§ **ASSIGNED TASK**: Collect every line of the records below that contains the word "current".

Top of PROVIDED RECORDS

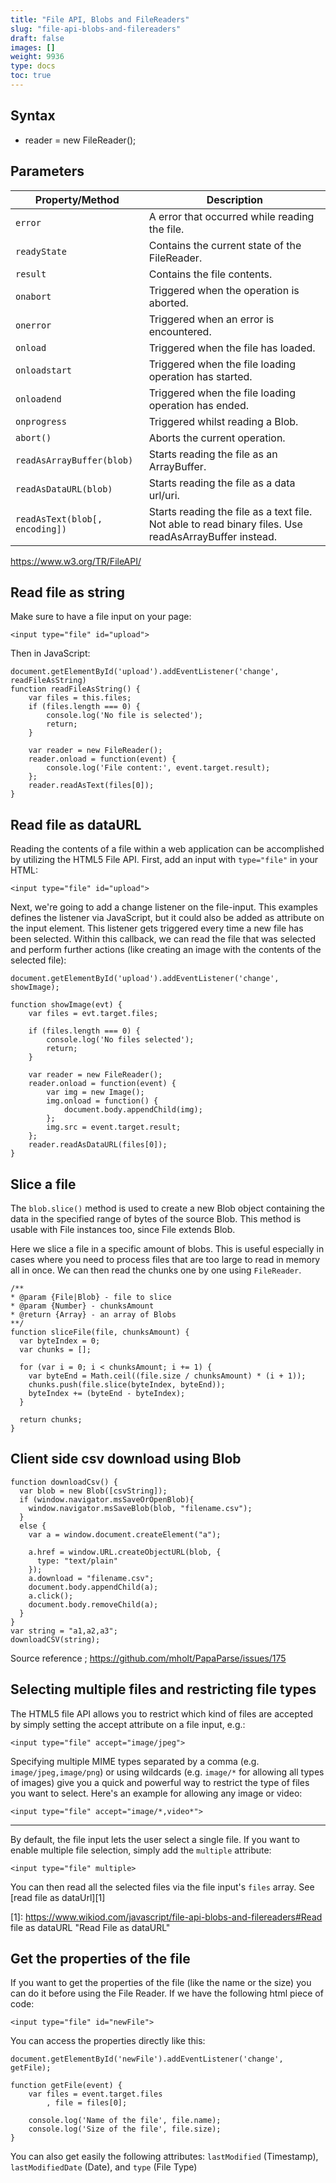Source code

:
 ```yaml
---
title: "File API, Blobs and FileReaders"
slug: "file-api-blobs-and-filereaders"
draft: false
images: []
weight: 9936
type: docs
toc: true
---
```


## Syntax
- reader = new FileReader();

## Parameters
| Property/Method | Description |
| ------ | ------ |
| `error`   | A error that occurred while reading the file. |
| `readyState` | Contains the current state of the FileReader. |
| `result` | Contains the file contents. |
| `onabort` | Triggered when the operation is aborted. |
| `onerror` | Triggered when an error is encountered. |
| `onload` | Triggered when the file has loaded. |
| `onloadstart` | Triggered when the file loading operation has started. |
| `onloadend` | Triggered when the file loading operation has ended. |
| `onprogress` | Triggered whilst reading a Blob. |
| `abort()` | Aborts the current operation. |
| `readAsArrayBuffer(blob)` | Starts reading the file as an ArrayBuffer. |
| `readAsDataURL(blob)` | Starts reading the file as a data url/uri. |
| `readAsText(blob[, encoding])` | Starts reading the file as a text file. Not able to read binary files. Use readAsArrayBuffer instead. |

https://www.w3.org/TR/FileAPI/

## Read file as string
Make sure to have a file input on your page:

    <input type="file" id="upload">

Then in JavaScript:

    document.getElementById('upload').addEventListener('change', readFileAsString)
    function readFileAsString() {
        var files = this.files;
        if (files.length === 0) {
            console.log('No file is selected');
            return;
        }

        var reader = new FileReader();
        reader.onload = function(event) {
            console.log('File content:', event.target.result);
        };
        reader.readAsText(files[0]);
    }

## Read file as dataURL
Reading the contents of a file within a web application can be accomplished by utilizing the HTML5 File API. First, add an input with `type="file"` in your HTML:

    <input type="file" id="upload">

Next, we're going to add a change listener on the file-input. This examples defines the listener via JavaScript, but it could also be added as attribute on the input element. 
This listener gets triggered every time a new file has been selected. Within this callback, we can read the file that was selected and perform further actions (like creating an image with the contents of the selected file):

    document.getElementById('upload').addEventListener('change', showImage);

    function showImage(evt) {
        var files = evt.target.files;

        if (files.length === 0) {
            console.log('No files selected');
            return;
        }
    
        var reader = new FileReader();
        reader.onload = function(event) {
            var img = new Image();
            img.onload = function() {
                document.body.appendChild(img);
            };
            img.src = event.target.result;
        };
        reader.readAsDataURL(files[0]);
    }

## Slice a file
The `blob.slice()` method is used to create a new Blob object containing the data in the specified range of bytes of the source Blob. This method is usable with File instances too, since File extends Blob.

Here we slice a file in a specific amount of blobs. This is useful especially in cases where you need to process files that are too large to read in memory all in once. We can then read the chunks one by one using `FileReader`.



    /**
    * @param {File|Blob} - file to slice
    * @param {Number} - chunksAmount
    * @return {Array} - an array of Blobs
    **/
    function sliceFile(file, chunksAmount) {
      var byteIndex = 0;
      var chunks = [];
        
      for (var i = 0; i < chunksAmount; i += 1) {
        var byteEnd = Math.ceil((file.size / chunksAmount) * (i + 1));
        chunks.push(file.slice(byteIndex, byteEnd));
        byteIndex += (byteEnd - byteIndex);
      }
    
      return chunks;
    }



## Client side csv download using Blob
    function downloadCsv() {
      var blob = new Blob([csvString]);
      if (window.navigator.msSaveOrOpenBlob){
        window.navigator.msSaveBlob(blob, "filename.csv");
      }
      else {
        var a = window.document.createElement("a");
    
        a.href = window.URL.createObjectURL(blob, {
          type: "text/plain"
        });
        a.download = "filename.csv";
        document.body.appendChild(a);
        a.click();
        document.body.removeChild(a);
      }
    }
    var string = "a1,a2,a3";
    downloadCSV(string);

Source reference ; https://github.com/mholt/PapaParse/issues/175






## Selecting multiple files and restricting file types
The HTML5 file API allows you to restrict which kind of files are accepted by simply setting the accept attribute on a file input, e.g.:

    <input type="file" accept="image/jpeg">

Specifying multiple MIME types separated by a comma (e.g. `image/jpeg,image/png`) or using wildcards (e.g. `image/*` for allowing all types of images) give you a quick and powerful way to restrict the type of files you want to select. Here's an example for allowing any image or video:

    <input type="file" accept="image/*,video*">


----------


By default, the file input lets the user select a single file. If you want to enable multiple file selection, simply add the `multiple` attribute:

    <input type="file" multiple>

You can then read all the selected files via the file input's `files` array. See [read file as dataUrl][1]


  [1]: https://www.wikiod.com/javascript/file-api-blobs-and-filereaders#Read file as dataURL "Read File as dataURL"

## Get the properties of the file
If you want to get the properties of the file (like the name or the size) you can do it before using the File Reader. If we have the following html piece of code: 

    <input type="file" id="newFile">

You can access the properties directly like this:

    document.getElementById('newFile').addEventListener('change', getFile);

    function getFile(event) {
        var files = event.target.files
            , file = files[0];

        console.log('Name of the file', file.name);
        console.log('Size of the file', file.size);
    }

You can also get easily the following attributes: `lastModified` (Timestamp), `lastModifiedDate` (Date), and `type` (File Type)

Bottom of PROVIDED RECORDS

§ **REPLY**:
| `readyState` | Contains the current state of the FileReader. |
| `abort()` | Aborts the current operation. |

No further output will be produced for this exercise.